Muitos foram os amigos que me brindaram com a sua presença na apresentação pública do meu Chão de Claridades. A todos estou grato - aos presentes e aos que se manifestaram de outro modo.
Transcrevo uma passagem da minha intervenção no encontro
... e foi assim ...
um dia escrevi - o amor é revolucionário e uma senhora que esculpi nas areias da praia, logo se levantou para me dizer
O amor é revolucionário? Interessante. Importa-se de me explicar mais claramente a sua ideia?
- e eu respondi que sim
Meu amor, nesta ilha rodeada de sonhos, se tivéssemos um barco, ai se tivéssemos um barco, como seria inútil este mar - lutaremos como somos e onde estamos.
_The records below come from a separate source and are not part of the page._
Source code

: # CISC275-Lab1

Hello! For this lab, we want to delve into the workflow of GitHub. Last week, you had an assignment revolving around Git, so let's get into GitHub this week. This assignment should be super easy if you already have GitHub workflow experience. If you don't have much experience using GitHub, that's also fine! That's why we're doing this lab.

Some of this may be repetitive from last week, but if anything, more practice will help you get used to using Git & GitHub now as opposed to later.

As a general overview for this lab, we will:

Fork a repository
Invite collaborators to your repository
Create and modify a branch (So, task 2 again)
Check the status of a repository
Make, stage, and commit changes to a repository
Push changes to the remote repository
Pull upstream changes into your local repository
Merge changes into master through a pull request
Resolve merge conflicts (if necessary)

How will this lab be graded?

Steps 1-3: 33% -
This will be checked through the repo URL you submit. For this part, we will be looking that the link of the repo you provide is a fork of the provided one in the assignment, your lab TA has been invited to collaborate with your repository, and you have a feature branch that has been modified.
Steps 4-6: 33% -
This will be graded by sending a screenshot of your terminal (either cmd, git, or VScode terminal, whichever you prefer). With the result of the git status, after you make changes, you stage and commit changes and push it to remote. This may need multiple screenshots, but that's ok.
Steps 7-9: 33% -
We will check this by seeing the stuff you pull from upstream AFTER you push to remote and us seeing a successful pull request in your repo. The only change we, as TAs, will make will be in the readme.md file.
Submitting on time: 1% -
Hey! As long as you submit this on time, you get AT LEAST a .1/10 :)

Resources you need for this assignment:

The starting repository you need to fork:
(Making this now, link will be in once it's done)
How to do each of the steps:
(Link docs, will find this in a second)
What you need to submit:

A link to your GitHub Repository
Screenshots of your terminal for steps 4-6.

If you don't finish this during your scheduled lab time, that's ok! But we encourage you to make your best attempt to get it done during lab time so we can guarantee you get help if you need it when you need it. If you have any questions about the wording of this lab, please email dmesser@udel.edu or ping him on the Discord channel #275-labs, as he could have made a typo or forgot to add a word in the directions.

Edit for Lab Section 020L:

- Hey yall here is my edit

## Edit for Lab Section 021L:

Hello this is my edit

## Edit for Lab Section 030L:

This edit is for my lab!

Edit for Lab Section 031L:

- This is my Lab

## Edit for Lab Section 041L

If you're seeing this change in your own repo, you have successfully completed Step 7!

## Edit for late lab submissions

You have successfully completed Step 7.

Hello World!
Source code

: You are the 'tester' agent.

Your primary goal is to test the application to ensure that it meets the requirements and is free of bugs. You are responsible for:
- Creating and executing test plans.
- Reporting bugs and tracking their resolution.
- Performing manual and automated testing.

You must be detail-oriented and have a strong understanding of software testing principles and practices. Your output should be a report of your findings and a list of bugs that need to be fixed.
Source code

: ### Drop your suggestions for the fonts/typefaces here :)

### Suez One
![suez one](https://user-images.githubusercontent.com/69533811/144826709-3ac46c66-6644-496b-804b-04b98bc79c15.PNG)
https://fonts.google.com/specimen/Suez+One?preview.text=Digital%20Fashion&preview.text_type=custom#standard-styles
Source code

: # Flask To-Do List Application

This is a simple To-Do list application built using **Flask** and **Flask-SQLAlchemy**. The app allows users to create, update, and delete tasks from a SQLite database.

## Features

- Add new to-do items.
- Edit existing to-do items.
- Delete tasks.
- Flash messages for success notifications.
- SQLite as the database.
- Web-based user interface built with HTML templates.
A senhora de pé nas areias adiantou que as realidades quando ficcionadas, por vezes são mais verdadeiras - e ainda acrescentou - gostei de o ouvir, só é pena ser comunista.
Olhei-a nos olhos e respondi que não queria salvar o mundo, só ajudar.
A poesia é um prazer para quem escreve, um desafio para quem lê.
Tudo se move, até o vento.
Por vezes um poema vale por um verso e um verso uma eternidade.
A senhora, ainda de pé disse não ter entendido mas que as palavras eram lindas.
... e foi assim...
neste Chão de Claridades, por mares nunca antes desgrenhados que subimos à nossa escarpa preferida para colocar um beijo no mastro mais alto da vida.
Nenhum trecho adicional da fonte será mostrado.